During this period, 288,603 tests were taken, but only 187,574 passed. The reasons for the decline remain unclear, but significant changes introduced by the Morrison government in 2020, including a dedicated section on Australian values, may play a role.
While the advantages of citizenship, such as unrestricted residency, are evident, concerns arise over the increasing number of test failures. Sam Atukorala, the Ethnic Council’s general manager, attributes language barriers as a major difficulty, particularly for refugees and asylum seekers.
“For those who have not gone to school and who are illiterate in their native language, there is a lot of information in the test that is hard to digest,” Mr Atukorala said.
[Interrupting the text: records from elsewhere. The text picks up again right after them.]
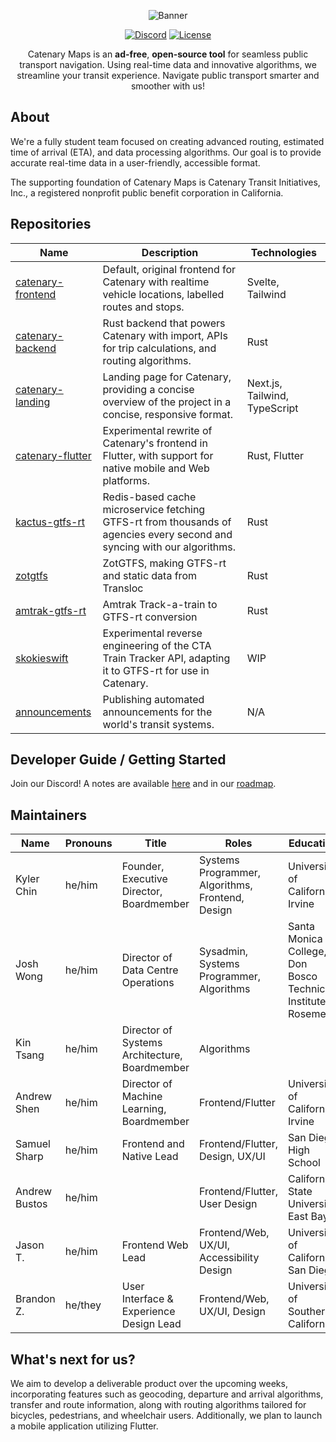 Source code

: <div align="center">

![Banner](https://files.catbox.moe/ta0y7z.png)

[![Discord]](https://discord.gg/WHqTZPdfy5) [![License]](https://www.gnu.org/licenses/agpl-3.0.en.html#license-text)

Catenary Maps is an **ad-free**, **open-source tool** for seamless public transport navigation. Using real-time data and innovative algorithms, we streamline your transit experience. Navigate public transport smarter and smoother with us!

</div>

## About

We're a fully student team focused on creating advanced routing, estimated time of arrival (ETA), and data processing algorithms. Our goal is to provide accurate real-time data in a user-friendly, accessible format.

The supporting foundation of Catenary Maps is Catenary Transit Initiatives, Inc., a registered nonprofit public benefit corporation in California.

## Repositories

| Name                                                                   | Description                                                                                                              | Technologies                  |
| ---------------------------------------------------------------------- | ------------------------------------------------------------------------------------------------------------------------ | ----------------------------- |
| [catenary-frontend](https://github.com/CatenaryMaps/catenary-frontend) | Default, original frontend for Catenary with realtime vehicle locations, labelled routes and stops.                      | Svelte, Tailwind              |
| [catenary-backend](https://github.com/CatenaryMaps/catenary-backend)   | Rust backend that powers Catenary with import, APIs for trip calculations, and routing algorithms.                       | Rust                          |
| [catenary-landing](https://github.com/CatenaryMaps/catenary-landing)   | Landing page for Catenary, providing a concise overview of the project in a concise, responsive format.                  | Next.js, Tailwind, TypeScript |
| [catenary-flutter](https://github.com/CatenaryMaps/catenary-flutter)   | Experimental rewrite of Catenary's frontend in Flutter, with support for native mobile and Web platforms.                | Rust, Flutter                 |
| [kactus-gtfs-rt](https://github.com/CatenaryMaps/kactus-gtfs-rt)       | Redis-based cache microservice fetching GTFS-rt from thousands of agencies every second and syncing with our algorithms. | Rust                          |
| [zotgtfs](https://github.com/CatenaryMaps/zotgtfs)                     | ZotGTFS, making GTFS-rt and static data from Transloc                                                                    | Rust                          |
| [amtrak-gtfs-rt](https://github.com/catenarymaps/amtrak-gtfs-rt)       | Amtrak Track-a-train to GTFS-rt conversion                                                                               | Rust                          |
| [skokieswift](https://github.com/CatenaryMaps/skokieswift)             | Experimental reverse engineering of the CTA Train Tracker API, adapting it to GTFS-rt for use in Catenary.               | WIP                           |
| [announcements](https://github.com/CatenaryMaps/announcements)         | Publishing automated announcements for the world's transit systems.                                                      | N/A                           |

## Developer Guide / Getting Started

Join our Discord! A notes are available [here](https://github.com/CatenaryMaps/cantenarymaps) and in our [roadmap](https://github.com/orgs/CatenaryMaps/projects/1/).

## Maintainers

| Name           | Pronouns | Title                                                   | Roles                                             | Education                                  |
|----------------|----------|----------------------------------------------------------|---------------------------------------------------|--------------------------------------------|
| Kyler Chin     | he/him   | Founder, Executive Director, Boardmember                          | Systems Programmer, Algorithms, Frontend, Design | University of California, Irvine           |
| Josh Wong      | he/him   | Director of Data Centre Operations                       | Sysadmin, Systems Programmer, Algorithms         | Santa Monica College, Don Bosco Technical Institute, Rosemead |
| Kin Tsang      | he/him   | Director of Systems Architecture, Boardmember           | Algorithms                                        |                                            |
| Andrew Shen    | he/him   | Director of Machine Learning, Boardmember                | Frontend/Flutter                                  | University of California, Irvine           |
| Samuel Sharp   | he/him   | Frontend and Native Lead                      | Frontend/Flutter, Design, UX/UI                   | San Diego High School                      |
| Andrew Bustos  | he/him   |                                                          | Frontend/Flutter, User Design                     | California State University, East Bay      |
| Jason T. | he/him | Frontend Web Lead | Frontend/Web, UX/UI, Accessibility Design | University of California, San Diego |
| Brandon Z. | he/they | User Interface & Experience Design Lead | Frontend/Web, UX/UI, Design | University of Southern California |

## What's next for us?

We aim to develop a deliverable product over the upcoming weeks, incorporating features such as geocoding, departure and arrival algorithms, transfer and route information, along with routing algorithms tailored for bicycles, pedestrians, and wheelchair users. Additionally, we plan to launch a mobile application utilizing Flutter.

[Discord]: https://img.shields.io/badge/join%20our%20discord!-088EAF?style=for-the-badge&logo=discord&labelColor=%23555555&logoColor=%23ffffff
[License]: https://img.shields.io/static/v1?label=License&message=AGPL-3&color=088EAF&style=for-the-badge
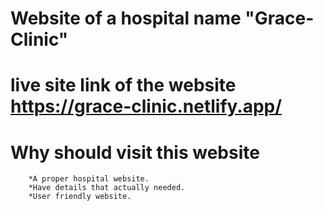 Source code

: # Website of a hospital name "Grace-Clinic"

# live site link of the website https://grace-clinic.netlify.app/

# Why should visit this website 

        *A proper hospital website.
        *Have details that actually needed.
        *User friendly website. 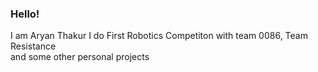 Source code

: ### Hello!
I am Aryan Thakur
I do First Robotics Competiton with team 0086, Team Resistance  
and some other personal projects
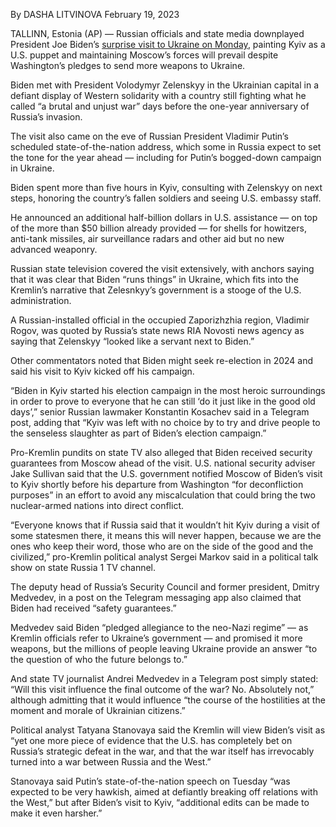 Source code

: 
By DASHA LITVINOVA
February 19, 2023

TALLINN, Estonia (AP) — Russian officials and state media downplayed President Joe Biden’s [surprise visit to Ukraine on Monday](https://apnews.com/article/russia-ukraine-zelenskyy-biden-f00af220669457d5ba07127c7e57a27b), painting Kyiv as a U.S. puppet and maintaining Moscow’s forces will prevail despite Washington’s pledges to send more weapons to Ukraine.

Biden met with President Volodymyr Zelenskyy in the Ukrainian capital in a defiant display of Western solidarity with a country still fighting what he called “a brutal and unjust war” days before the one-year anniversary of Russia’s invasion.

The visit also came on the eve of Russian President Vladimir Putin’s scheduled state-of-the-nation address, which some in Russia expect to set the tone for the year ahead — including for Putin’s bogged-down campaign in Ukraine.

Biden spent more than five hours in Kyiv, consulting with Zelenskyy on next steps, honoring the country’s fallen soldiers and seeing U.S. embassy staff.

He announced an additional half-billion dollars in U.S. assistance — on top of the more than $50 billion already provided — for shells for howitzers, anti-tank missiles, air surveillance radars and other aid but no new advanced weaponry.

Russian state television covered the visit extensively, with anchors saying that it was clear that Biden “runs things” in Ukraine, which fits into the Kremlin’s narrative that Zelesnkyy’s government is a stooge of the U.S. administration.

A Russian-installed official in the occupied Zaporizhzhia region, Vladimir Rogov, was quoted by Russia’s state news RIA Novosti news agency as saying that Zelenskyy “looked like a servant next to Biden.”

Other commentators noted that Biden might seek re-election in 2024 and said his visit to Kyiv kicked off his campaign.

“Biden in Kyiv started his election campaign in the most heroic surroundings in order to prove to everyone that he can still ‘do it just like in the good old days’,” senior Russian lawmaker Konstantin Kosachev said in a Telegram post, adding that “Kyiv was left with no choice by to try and drive people to the senseless slaughter as part of Biden’s election campaign.”

Pro-Kremlin pundits on state TV also alleged that Biden received security guarantees from Moscow ahead of the visit. U.S. national security adviser Jake Sullivan said that the U.S. government notified Moscow of Biden’s visit to Kyiv shortly before his departure from Washington “for deconfliction purposes” in an effort to avoid any miscalculation that could bring the two nuclear-armed nations into direct conflict.

“Everyone knows that if Russia said that it wouldn’t hit Kyiv during a visit of some statesmen there, it means this will never happen, because we are the ones who keep their word, those who are on the side of the good and the civilized,” pro-Kremlin political analyst Sergei Markov said in a political talk show on state Russia 1 TV channel.

The deputy head of Russia’s Security Council and former president, Dmitry Medvedev, in a post on the Telegram messaging app also claimed that Biden had received “safety guarantees.”

Medvedev said Biden “pledged allegiance to the neo-Nazi regime” — as Kremlin officials refer to Ukraine’s government — and promised it more weapons, but the millions of people leaving Ukraine provide an answer “to the question of who the future belongs to.”

And state TV journalist Andrei Medvedev in a Telegram post simply stated: “Will this visit influence the final outcome of the war? No. Absolutely not,” although admitting that it would influence “the course of the hostilities at the moment and morale of Ukrainian citizens.”

Political analyst Tatyana Stanovaya said the Kremlin will view Biden’s visit as “yet one more piece of evidence that the U.S. has completely bet on Russia’s strategic defeat in the war, and that the war itself has irrevocably turned into a war between Russia and the West.”

Stanovaya said Putin’s state-of-the-nation speech on Tuesday “was expected to be very hawkish, aimed at defiantly breaking off relations with the West,” but after Biden’s visit to Kyiv, “additional edits can be made to make it even harsher.”
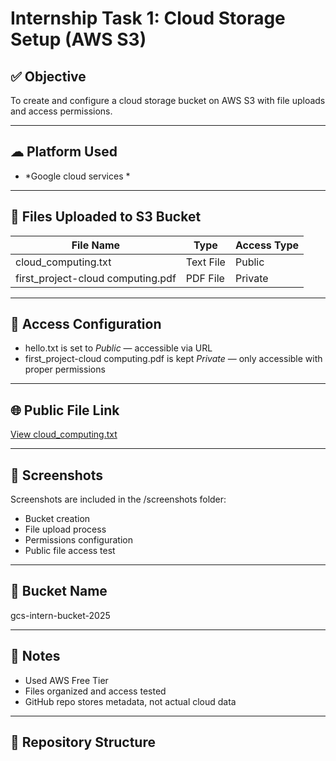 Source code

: # Internship Task 1: Cloud Storage Setup (AWS S3)

## ✅ Objective
To create and configure a cloud storage bucket on AWS S3 with file uploads and access permissions.

---

## ☁ Platform Used
- *Google cloud services *

---

## 📁 Files Uploaded to S3 Bucket
| File Name       | Type       | Access Type |
|----------------|------------|-------------|
| cloud_computing.txt     | Text File  | Public      |
| first_project-cloud computing.pdf    | PDF File   | Private     |

---

## 🔐 Access Configuration
- hello.txt is set to *Public* — accessible via URL
- first_project-cloud computing.pdf  is kept *Private* — only accessible with proper permissions

---

## 🌐 Public File Link
[View cloud_computing.txt](https://storage.googleapis.com/gcs-intern-bucket-2025/cloud_computing.txt)



---

## 📸 Screenshots
Screenshots are included in the /screenshots folder:
- Bucket creation
- File upload process
- Permissions configuration
- Public file access test

---

## 📌 Bucket Name
gcs-intern-bucket-2025  


---

## 🧾 Notes
- Used AWS Free Tier
- Files organized and access tested
- GitHub repo stores metadata, not actual cloud data

---

## 📎 Repository Structure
Andrew Murley, a project officer at the Ethnic Council, has noticed a decline in successful applicants and an increase in learning difficulties since the 2020 changes. He emphasised the test’s heightened difficulty due to the introduction of a booklet, requiring reading and writing skills for success.
“The booklet has made the test a lot harder. Previously, the Government provided a video, but the booklet means that they must be able to read and write to pass and become citizens.”
Mr Murley said English proficiency poses a significant challenge, even for native speakers.
The data release coincides with Australia Day, but 81 councils, including Greater Shepparton, won’t conduct citizenship ceremonies on January 26, following a 2022 rule revocation by the Albanese government.